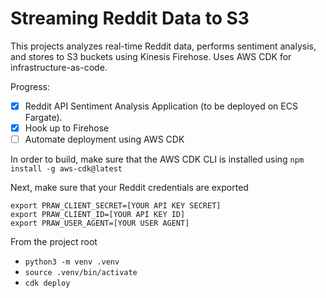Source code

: # Streaming Reddit Data to S3

This projects analyzes real-time Reddit data, performs sentiment analysis,
and stores to S3 buckets using Kinesis Firehose. Uses AWS CDK for
infrastructure-as-code.

Progress:
- [x] Reddit API Sentiment Analysis Application (to be deployed on ECS Fargate).
- [x] Hook up to Firehose
- [ ] Automate deployment using AWS CDK

In order to build, make sure that the AWS CDK CLI is installed using
`npm install -g aws-cdk@latest`

Next, make sure that your Reddit credentials are exported
```
export PRAW_CLIENT_SECRET=[YOUR API KEY SECRET]
export PRAW_CLIENT_ID=[YOUR API KEY ID]
export PRAW_USER_AGENT=[YOUR USER AGENT]
```

From the project root
- `python3 -m venv .venv`
- `source .venv/bin/activate`
- `cdk deploy`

------------------------------------------------------------

TASK TO CARRY OUT:
Output exactly the line containing "From the project root" together with every line after it, ending at the final line of the entries.

SOLUTION TO THE EXERCISE:
From the project root
- `python3 -m venv .venv`
- `source .venv/bin/activate`
- `cdk deploy`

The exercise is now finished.